Aschau
Psychische Erkrankungen bei Jugendlichen: „Nicht die Diagnose, sondern der Mensch steht im Vordergrund“
Verlässliche Beziehungen aufbauen und viel Zeit investieren – das sind für den Psychologen Peter Taraba die wichtigsten Grundvoraussetzungen, um junge Menschen mit einer seelischen Beeinträchtigung erfolgreich begleiten zu können.
veröffentlicht am 20.02.2023
Laut der Weltgesundheitsorganisation hat die Corona-Pandemie weltweit zu einem starken Anstieg psychischer Krankheiten bei Erwachsenen sowie Kindern und Jugendlichen geführt. Inwiefern ist das auch bei Don Bosco Aschau zu spüren?
Das ist schwer zu beantworten, denn unsere Jugendlichen werden vor allem über die Arbeitsagentur oder die Jugendämter in unsere Einrichtung geschickt. Das bedeutet, dass da schon eine gewisse Vorauswahl besteht. Daher kann ich nicht pauschal sagen, dass beispielsweise Depressionen häufiger auftreten. Aber ich habe den Eindruck, dass die Schwere der psychischen Erkrankungen stark zugenommen hat. Neben Depressionen zählen zu unseren Hauptdiagnosen momentan Angst- und Zwangsstörungen sowie Lerneinschränkungen.
Welche Jugendlichen sind davon vor allem betroffen?
Jugendliche mit Traumata in der Vergangenheit und einer ausgeprägten Dünnhäutigkeit. Wir haben bei uns viele höchst empfindsame junge Menschen, die Mobbing erleben mussten und enorme Schwierigkeiten haben, mit anderen Menschen in Beziehung zu treten. Sie sind da sehr vorsichtig, machen sich viele Gedanken und brauchen dadurch sehr lang, um Vertrauen zu fassen.
Was benötigen die Jugendlichen in solch einer Situation am dringendsten?
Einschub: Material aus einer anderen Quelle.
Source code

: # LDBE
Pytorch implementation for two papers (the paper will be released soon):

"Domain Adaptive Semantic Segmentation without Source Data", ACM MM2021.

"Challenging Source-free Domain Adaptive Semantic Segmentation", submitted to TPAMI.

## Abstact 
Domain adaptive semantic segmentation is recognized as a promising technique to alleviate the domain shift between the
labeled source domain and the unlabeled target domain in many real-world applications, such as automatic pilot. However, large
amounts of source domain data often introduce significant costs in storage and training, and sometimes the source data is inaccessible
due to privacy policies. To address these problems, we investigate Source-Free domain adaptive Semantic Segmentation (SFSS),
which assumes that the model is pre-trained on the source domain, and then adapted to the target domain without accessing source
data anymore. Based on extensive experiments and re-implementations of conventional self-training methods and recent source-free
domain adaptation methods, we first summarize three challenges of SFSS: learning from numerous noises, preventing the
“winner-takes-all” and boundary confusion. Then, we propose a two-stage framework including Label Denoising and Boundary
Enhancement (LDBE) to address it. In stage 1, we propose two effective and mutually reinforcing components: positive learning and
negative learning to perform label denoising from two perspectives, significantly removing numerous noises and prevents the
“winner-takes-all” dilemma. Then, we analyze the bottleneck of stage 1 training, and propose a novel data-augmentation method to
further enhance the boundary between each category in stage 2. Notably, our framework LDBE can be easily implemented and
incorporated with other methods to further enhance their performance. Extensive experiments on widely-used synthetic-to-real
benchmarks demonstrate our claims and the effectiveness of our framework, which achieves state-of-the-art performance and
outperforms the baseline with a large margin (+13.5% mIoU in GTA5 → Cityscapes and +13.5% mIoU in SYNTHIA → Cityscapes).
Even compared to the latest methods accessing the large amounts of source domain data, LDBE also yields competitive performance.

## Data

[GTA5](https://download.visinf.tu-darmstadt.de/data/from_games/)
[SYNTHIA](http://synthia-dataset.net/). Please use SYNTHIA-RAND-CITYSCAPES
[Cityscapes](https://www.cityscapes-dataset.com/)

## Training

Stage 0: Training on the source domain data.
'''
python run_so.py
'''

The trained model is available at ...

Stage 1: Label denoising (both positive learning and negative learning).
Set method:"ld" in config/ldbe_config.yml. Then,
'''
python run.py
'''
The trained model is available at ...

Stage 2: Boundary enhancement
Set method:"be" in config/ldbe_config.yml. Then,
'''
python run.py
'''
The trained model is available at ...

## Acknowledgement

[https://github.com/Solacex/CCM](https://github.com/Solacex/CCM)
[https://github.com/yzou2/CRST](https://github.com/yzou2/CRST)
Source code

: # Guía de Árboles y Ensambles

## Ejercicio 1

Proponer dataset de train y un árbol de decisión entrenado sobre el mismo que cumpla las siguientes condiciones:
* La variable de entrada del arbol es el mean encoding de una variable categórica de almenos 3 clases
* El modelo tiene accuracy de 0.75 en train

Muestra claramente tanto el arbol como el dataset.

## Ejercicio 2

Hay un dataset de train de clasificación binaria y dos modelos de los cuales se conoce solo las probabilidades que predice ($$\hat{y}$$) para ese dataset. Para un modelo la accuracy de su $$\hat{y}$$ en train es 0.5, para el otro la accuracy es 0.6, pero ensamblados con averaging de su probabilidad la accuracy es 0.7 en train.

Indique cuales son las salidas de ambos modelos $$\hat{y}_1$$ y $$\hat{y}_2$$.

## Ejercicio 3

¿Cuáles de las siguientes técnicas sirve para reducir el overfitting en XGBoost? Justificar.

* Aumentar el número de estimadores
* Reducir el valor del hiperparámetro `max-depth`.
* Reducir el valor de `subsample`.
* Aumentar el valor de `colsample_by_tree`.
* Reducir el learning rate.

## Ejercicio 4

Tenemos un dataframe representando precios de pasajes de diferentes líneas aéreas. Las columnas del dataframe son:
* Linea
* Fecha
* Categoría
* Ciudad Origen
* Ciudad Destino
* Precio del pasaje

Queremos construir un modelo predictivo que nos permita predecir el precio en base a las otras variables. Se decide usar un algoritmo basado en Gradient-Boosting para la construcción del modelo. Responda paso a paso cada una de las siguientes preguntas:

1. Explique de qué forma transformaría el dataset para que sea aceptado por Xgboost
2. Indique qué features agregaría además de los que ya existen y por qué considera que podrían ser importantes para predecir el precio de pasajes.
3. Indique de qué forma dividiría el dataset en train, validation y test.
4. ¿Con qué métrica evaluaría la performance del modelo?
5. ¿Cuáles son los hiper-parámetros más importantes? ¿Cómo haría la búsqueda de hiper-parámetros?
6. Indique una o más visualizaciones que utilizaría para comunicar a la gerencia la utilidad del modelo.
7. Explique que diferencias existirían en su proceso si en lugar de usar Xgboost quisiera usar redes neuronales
Der amerikanische Psychologe und Psychotherapeut Irvin Yalom hat einmal gesagt: „Beziehung heilt.“ Genau das ist der Hauptpunkt. Da leisten unsere Erzieherinnen und Erzieher sowie unsere Ausbilder eine unfassbar wichtige Beziehungsarbeit. Sie werden schnell zum ersten Ansprechpartner, Schwester- oder Elternersatz. Aus diesem Grund haben Beziehungsabbrüche aus den unterschiedlichsten Gründen nachhaltig negative Auswirkungen auf die psychische und emotionale Stabilität der Jugendlichen. Vertrauen und Beziehung aufzubauen, benötigt allerdings Zeit. Das ist der zweite wichtige Punkt. Die Jugendlichen sind viel in der Gruppe unterwegs – beim Frühstück, in der Schule, bei der Arbeit. Wir merken bei unseren Einzelgesprächen immer, wie sehr die Jugendlichen den Austausch zu zweit genießen. So wird noch deutlicher: Du bist nicht allein, wir packen das gemeinsam. Gruppenerfahrungen sind wertvoll, aber zuerst braucht es Zeit, um Beziehungen wachsen lassen zu können.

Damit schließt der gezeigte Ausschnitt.